▸ **What needs to be done**
Transcribe all of the entries, matching each one exactly.

▸ **The input**
────────────────────

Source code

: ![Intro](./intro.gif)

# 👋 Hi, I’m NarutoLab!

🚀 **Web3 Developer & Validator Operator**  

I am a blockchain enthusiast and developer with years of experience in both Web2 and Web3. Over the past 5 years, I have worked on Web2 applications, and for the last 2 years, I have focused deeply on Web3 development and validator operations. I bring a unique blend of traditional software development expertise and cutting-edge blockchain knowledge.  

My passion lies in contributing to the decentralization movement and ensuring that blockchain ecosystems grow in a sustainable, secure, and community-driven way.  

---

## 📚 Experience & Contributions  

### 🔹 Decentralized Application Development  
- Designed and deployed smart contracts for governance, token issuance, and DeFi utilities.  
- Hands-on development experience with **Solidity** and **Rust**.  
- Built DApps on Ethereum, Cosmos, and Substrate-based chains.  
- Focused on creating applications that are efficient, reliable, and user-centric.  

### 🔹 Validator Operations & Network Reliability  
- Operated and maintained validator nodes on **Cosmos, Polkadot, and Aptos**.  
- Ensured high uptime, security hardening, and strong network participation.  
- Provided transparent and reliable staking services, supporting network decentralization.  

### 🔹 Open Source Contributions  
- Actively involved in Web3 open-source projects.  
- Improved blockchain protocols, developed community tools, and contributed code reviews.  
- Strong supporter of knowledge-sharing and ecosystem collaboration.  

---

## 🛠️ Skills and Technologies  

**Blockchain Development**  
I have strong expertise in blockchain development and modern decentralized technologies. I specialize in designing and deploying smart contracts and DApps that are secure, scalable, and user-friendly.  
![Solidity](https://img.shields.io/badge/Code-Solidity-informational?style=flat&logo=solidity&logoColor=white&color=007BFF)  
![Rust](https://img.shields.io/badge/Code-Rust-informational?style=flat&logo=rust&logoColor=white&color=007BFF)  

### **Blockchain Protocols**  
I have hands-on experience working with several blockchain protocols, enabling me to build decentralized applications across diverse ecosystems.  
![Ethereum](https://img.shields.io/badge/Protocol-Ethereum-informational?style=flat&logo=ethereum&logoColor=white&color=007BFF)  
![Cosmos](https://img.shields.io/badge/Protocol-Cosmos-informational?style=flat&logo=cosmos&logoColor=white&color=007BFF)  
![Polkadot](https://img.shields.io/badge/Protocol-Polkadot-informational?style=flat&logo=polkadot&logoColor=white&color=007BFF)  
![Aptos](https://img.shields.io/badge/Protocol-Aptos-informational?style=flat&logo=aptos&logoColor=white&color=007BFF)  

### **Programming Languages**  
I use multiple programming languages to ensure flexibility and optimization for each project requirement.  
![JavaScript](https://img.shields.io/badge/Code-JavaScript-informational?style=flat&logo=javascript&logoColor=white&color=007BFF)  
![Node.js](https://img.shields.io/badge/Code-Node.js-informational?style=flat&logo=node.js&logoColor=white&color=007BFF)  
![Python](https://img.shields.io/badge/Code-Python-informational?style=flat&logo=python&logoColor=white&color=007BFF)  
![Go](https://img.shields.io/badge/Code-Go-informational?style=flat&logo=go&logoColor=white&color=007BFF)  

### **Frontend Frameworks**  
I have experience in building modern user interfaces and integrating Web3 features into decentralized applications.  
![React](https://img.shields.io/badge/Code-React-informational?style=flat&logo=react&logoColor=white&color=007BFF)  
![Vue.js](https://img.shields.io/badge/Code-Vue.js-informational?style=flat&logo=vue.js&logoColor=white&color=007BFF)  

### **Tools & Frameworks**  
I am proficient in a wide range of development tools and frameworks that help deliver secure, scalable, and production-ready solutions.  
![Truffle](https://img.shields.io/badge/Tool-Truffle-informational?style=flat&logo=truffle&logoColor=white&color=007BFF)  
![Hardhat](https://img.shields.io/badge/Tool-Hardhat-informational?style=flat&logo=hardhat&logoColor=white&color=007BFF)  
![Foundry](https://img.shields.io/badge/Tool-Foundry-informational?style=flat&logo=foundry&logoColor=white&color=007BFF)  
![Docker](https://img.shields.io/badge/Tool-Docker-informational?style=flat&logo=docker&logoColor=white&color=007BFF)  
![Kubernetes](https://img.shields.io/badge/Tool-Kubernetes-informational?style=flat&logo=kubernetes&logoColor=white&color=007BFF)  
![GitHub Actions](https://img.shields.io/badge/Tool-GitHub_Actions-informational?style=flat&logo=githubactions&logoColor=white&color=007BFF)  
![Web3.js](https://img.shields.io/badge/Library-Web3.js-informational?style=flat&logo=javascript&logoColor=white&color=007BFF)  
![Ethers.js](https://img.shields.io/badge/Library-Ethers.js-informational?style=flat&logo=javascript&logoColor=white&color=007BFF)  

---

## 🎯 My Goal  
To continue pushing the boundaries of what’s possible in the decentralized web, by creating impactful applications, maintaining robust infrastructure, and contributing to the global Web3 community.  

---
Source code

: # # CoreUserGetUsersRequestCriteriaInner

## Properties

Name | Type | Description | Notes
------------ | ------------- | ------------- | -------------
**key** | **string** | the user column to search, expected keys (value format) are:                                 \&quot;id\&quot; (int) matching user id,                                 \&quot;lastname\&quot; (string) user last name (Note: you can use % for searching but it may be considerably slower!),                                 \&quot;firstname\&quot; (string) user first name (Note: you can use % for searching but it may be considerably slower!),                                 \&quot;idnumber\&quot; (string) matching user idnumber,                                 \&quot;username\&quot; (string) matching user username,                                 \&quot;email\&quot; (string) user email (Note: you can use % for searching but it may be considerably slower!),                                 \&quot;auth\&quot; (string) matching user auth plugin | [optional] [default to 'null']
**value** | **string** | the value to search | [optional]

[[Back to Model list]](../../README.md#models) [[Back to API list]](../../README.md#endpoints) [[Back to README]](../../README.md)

────────────────────

▸ **Exercise response**
Source code

: ![Intro](./intro.gif)

# 👋 Hi, I’m NarutoLab!

🚀 **Web3 Developer & Validator Operator**  

I am a blockchain enthusiast and developer with years of experience in both Web2 and Web3. Over the past 5 years, I have worked on Web2 applications, and for the last 2 years, I have focused deeply on Web3 development and validator operations. I bring a unique blend of traditional software development expertise and cutting-edge blockchain knowledge.  

My passion lies in contributing to the decentralization movement and ensuring that blockchain ecosystems grow in a sustainable, secure, and community-driven way.  

---

## 📚 Experience & Contributions  

### 🔹 Decentralized Application Development  
- Designed and deployed smart contracts for governance, token issuance, and DeFi utilities.  
- Hands-on development experience with **Solidity** and **Rust**.  
- Built DApps on Ethereum, Cosmos, and Substrate-based chains.  
- Focused on creating applications that are efficient, reliable, and user-centric.  

### 🔹 Validator Operations & Network Reliability  
- Operated and maintained validator nodes on **Cosmos, Polkadot, and Aptos**.  
- Ensured high uptime, security hardening, and strong network participation.  
- Provided transparent and reliable staking services, supporting network decentralization.  

### 🔹 Open Source Contributions  
- Actively involved in Web3 open-source projects.  
- Improved blockchain protocols, developed community tools, and contributed code reviews.  
- Strong supporter of knowledge-sharing and ecosystem collaboration.  

---

## 🛠️ Skills and Technologies  

**Blockchain Development**  
I have strong expertise in blockchain development and modern decentralized technologies. I specialize in designing and deploying smart contracts and DApps that are secure, scalable, and user-friendly.  
![Solidity](https://img.shields.io/badge/Code-Solidity-informational?style=flat&logo=solidity&logoColor=white&color=007BFF)  
![Rust](https://img.shields.io/badge/Code-Rust-informational?style=flat&logo=rust&logoColor=white&color=007BFF)  

### **Blockchain Protocols**  
I have hands-on experience working with several blockchain protocols, enabling me to build decentralized applications across diverse ecosystems.  
![Ethereum](https://img.shields.io/badge/Protocol-Ethereum-informational?style=flat&logo=ethereum&logoColor=white&color=007BFF)  
![Cosmos](https://img.shields.io/badge/Protocol-Cosmos-informational?style=flat&logo=cosmos&logoColor=white&color=007BFF)  
![Polkadot](https://img.shields.io/badge/Protocol-Polkadot-informational?style=flat&logo=polkadot&logoColor=white&color=007BFF)  
![Aptos](https://img.shields.io/badge/Protocol-Aptos-informational?style=flat&logo=aptos&logoColor=white&color=007BFF)  

### **Programming Languages**  
I use multiple programming languages to ensure flexibility and optimization for each project requirement.  
![JavaScript](https://img.shields.io/badge/Code-JavaScript-informational?style=flat&logo=javascript&logoColor=white&color=007BFF)  
![Node.js](https://img.shields.io/badge/Code-Node.js-informational?style=flat&logo=node.js&logoColor=white&color=007BFF)  
![Python](https://img.shields.io/badge/Code-Python-informational?style=flat&logo=python&logoColor=white&color=007BFF)  
![Go](https://img.shields.io/badge/Code-Go-informational?style=flat&logo=go&logoColor=white&color=007BFF)  

### **Frontend Frameworks**  
I have experience in building modern user interfaces and integrating Web3 features into decentralized applications.  
![React](https://img.shields.io/badge/Code-React-informational?style=flat&logo=react&logoColor=white&color=007BFF)  
![Vue.js](https://img.shields.io/badge/Code-Vue.js-informational?style=flat&logo=vue.js&logoColor=white&color=007BFF)  

### **Tools & Frameworks**  
I am proficient in a wide range of development tools and frameworks that help deliver secure, scalable, and production-ready solutions.  
![Truffle](https://img.shields.io/badge/Tool-Truffle-informational?style=flat&logo=truffle&logoColor=white&color=007BFF)  
![Hardhat](https://img.shields.io/badge/Tool-Hardhat-informational?style=flat&logo=hardhat&logoColor=white&color=007BFF)  
![Foundry](https://img.shields.io/badge/Tool-Foundry-informational?style=flat&logo=foundry&logoColor=white&color=007BFF)  
![Docker](https://img.shields.io/badge/Tool-Docker-informational?style=flat&logo=docker&logoColor=white&color=007BFF)  
![Kubernetes](https://img.shields.io/badge/Tool-Kubernetes-informational?style=flat&logo=kubernetes&logoColor=white&color=007BFF)  
![GitHub Actions](https://img.shields.io/badge/Tool-GitHub_Actions-informational?style=flat&logo=githubactions&logoColor=white&color=007BFF)  
![Web3.js](https://img.shields.io/badge/Library-Web3.js-informational?style=flat&logo=javascript&logoColor=white&color=007BFF)  
![Ethers.js](https://img.shields.io/badge/Library-Ethers.js-informational?style=flat&logo=javascript&logoColor=white&color=007BFF)  

---

## 🎯 My Goal  
To continue pushing the boundaries of what’s possible in the decentralized web, by creating impactful applications, maintaining robust infrastructure, and contributing to the global Web3 community.  

---
Source code

: # # CoreUserGetUsersRequestCriteriaInner

## Properties

Name | Type | Description | Notes
------------ | ------------- | ------------- | -------------
**key** | **string** | the user column to search, expected keys (value format) are:                                 \&quot;id\&quot; (int) matching user id,                                 \&quot;lastname\&quot; (string) user last name (Note: you can use % for searching but it may be considerably slower!),                                 \&quot;firstname\&quot; (string) user first name (Note: you can use % for searching but it may be considerably slower!),                                 \&quot;idnumber\&quot; (string) matching user idnumber,                                 \&quot;username\&quot; (string) matching user username,                                 \&quot;email\&quot; (string) user email (Note: you can use % for searching but it may be considerably slower!),                                 \&quot;auth\&quot; (string) matching user auth plugin | [optional] [default to 'null']
**value** | **string** | the value to search | [optional]

[[Back to Model list]](../../README.md#models) [[Back to API list]](../../README.md#endpoints) [[Back to README]](../../README.md)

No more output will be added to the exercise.